━━ RECORD EXCERPTS ━━

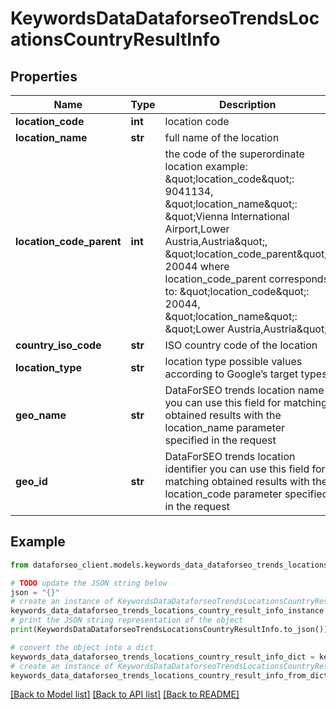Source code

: # KeywordsDataDataforseoTrendsLocationsCountryResultInfo


## Properties

Name | Type | Description | Notes
------------ | ------------- | ------------- | -------------
**location_code** | **int** | location code | [optional] 
**location_name** | **str** | full name of the location | [optional] 
**location_code_parent** | **int** | the code of the superordinate location example: \&quot;location_code\&quot;: 9041134, \&quot;location_name\&quot;: \&quot;Vienna International Airport,Lower Austria,Austria\&quot;, \&quot;location_code_parent\&quot;: 20044 where location_code_parent corresponds to: \&quot;location_code\&quot;: 20044, \&quot;location_name\&quot;: \&quot;Lower Austria,Austria\&quot; | [optional] 
**country_iso_code** | **str** | ISO country code of the location | [optional] 
**location_type** | **str** | location type possible values according to Google’s target types | [optional] 
**geo_name** | **str** | DataForSEO trends location name you can use this field for matching obtained results with the location_name parameter specified in the request | [optional] 
**geo_id** | **str** | DataForSEO trends location identifier you can use this field for matching obtained results with the location_code parameter specified in the request | [optional] 

## Example

```python
from dataforseo_client.models.keywords_data_dataforseo_trends_locations_country_result_info import KeywordsDataDataforseoTrendsLocationsCountryResultInfo

# TODO update the JSON string below
json = "{}"
# create an instance of KeywordsDataDataforseoTrendsLocationsCountryResultInfo from a JSON string
keywords_data_dataforseo_trends_locations_country_result_info_instance = KeywordsDataDataforseoTrendsLocationsCountryResultInfo.from_json(json)
# print the JSON string representation of the object
print(KeywordsDataDataforseoTrendsLocationsCountryResultInfo.to_json())

# convert the object into a dict
keywords_data_dataforseo_trends_locations_country_result_info_dict = keywords_data_dataforseo_trends_locations_country_result_info_instance.to_dict()
# create an instance of KeywordsDataDataforseoTrendsLocationsCountryResultInfo from a dict
keywords_data_dataforseo_trends_locations_country_result_info_from_dict = KeywordsDataDataforseoTrendsLocationsCountryResultInfo.from_dict(keywords_data_dataforseo_trends_locations_country_result_info_dict)
```
[[Back to Model list]](../README.md#documentation-for-models) [[Back to API list]](../README.md#documentation-for-api-endpoints) [[Back to README]](../README.md)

━━━

PROBLEM DETAILS
Please retype all the entries word for word, omitting the pictures.

FINISHED TASK
Source code

: # KeywordsDataDataforseoTrendsLocationsCountryResultInfo


## Properties

Name | Type | Description | Notes
------------ | ------------- | ------------- | -------------
**location_code** | **int** | location code | [optional] 
**location_name** | **str** | full name of the location | [optional] 
**location_code_parent** | **int** | the code of the superordinate location example: \&quot;location_code\&quot;: 9041134, \&quot;location_name\&quot;: \&quot;Vienna International Airport,Lower Austria,Austria\&quot;, \&quot;location_code_parent\&quot;: 20044 where location_code_parent corresponds to: \&quot;location_code\&quot;: 20044, \&quot;location_name\&quot;: \&quot;Lower Austria,Austria\&quot; | [optional] 
**country_iso_code** | **str** | ISO country code of the location | [optional] 
**location_type** | **str** | location type possible values according to Google’s target types | [optional] 
**geo_name** | **str** | DataForSEO trends location name you can use this field for matching obtained results with the location_name parameter specified in the request | [optional] 
**geo_id** | **str** | DataForSEO trends location identifier you can use this field for matching obtained results with the location_code parameter specified in the request | [optional] 

## Example

```python
from dataforseo_client.models.keywords_data_dataforseo_trends_locations_country_result_info import KeywordsDataDataforseoTrendsLocationsCountryResultInfo

# TODO update the JSON string below
json = "{}"
# create an instance of KeywordsDataDataforseoTrendsLocationsCountryResultInfo from a JSON string
keywords_data_dataforseo_trends_locations_country_result_info_instance = KeywordsDataDataforseoTrendsLocationsCountryResultInfo.from_json(json)
# print the JSON string representation of the object
print(KeywordsDataDataforseoTrendsLocationsCountryResultInfo.to_json())

# convert the object into a dict
keywords_data_dataforseo_trends_locations_country_result_info_dict = keywords_data_dataforseo_trends_locations_country_result_info_instance.to_dict()
# create an instance of KeywordsDataDataforseoTrendsLocationsCountryResultInfo from a dict
keywords_data_dataforseo_trends_locations_country_result_info_from_dict = KeywordsDataDataforseoTrendsLocationsCountryResultInfo.from_dict(keywords_data_dataforseo_trends_locations_country_result_info_dict)
```
[[Back to Model list]](../README.md#documentation-for-models) [[Back to API list]](../README.md#documentation-for-api-endpoints) [[Back to README]](../README.md)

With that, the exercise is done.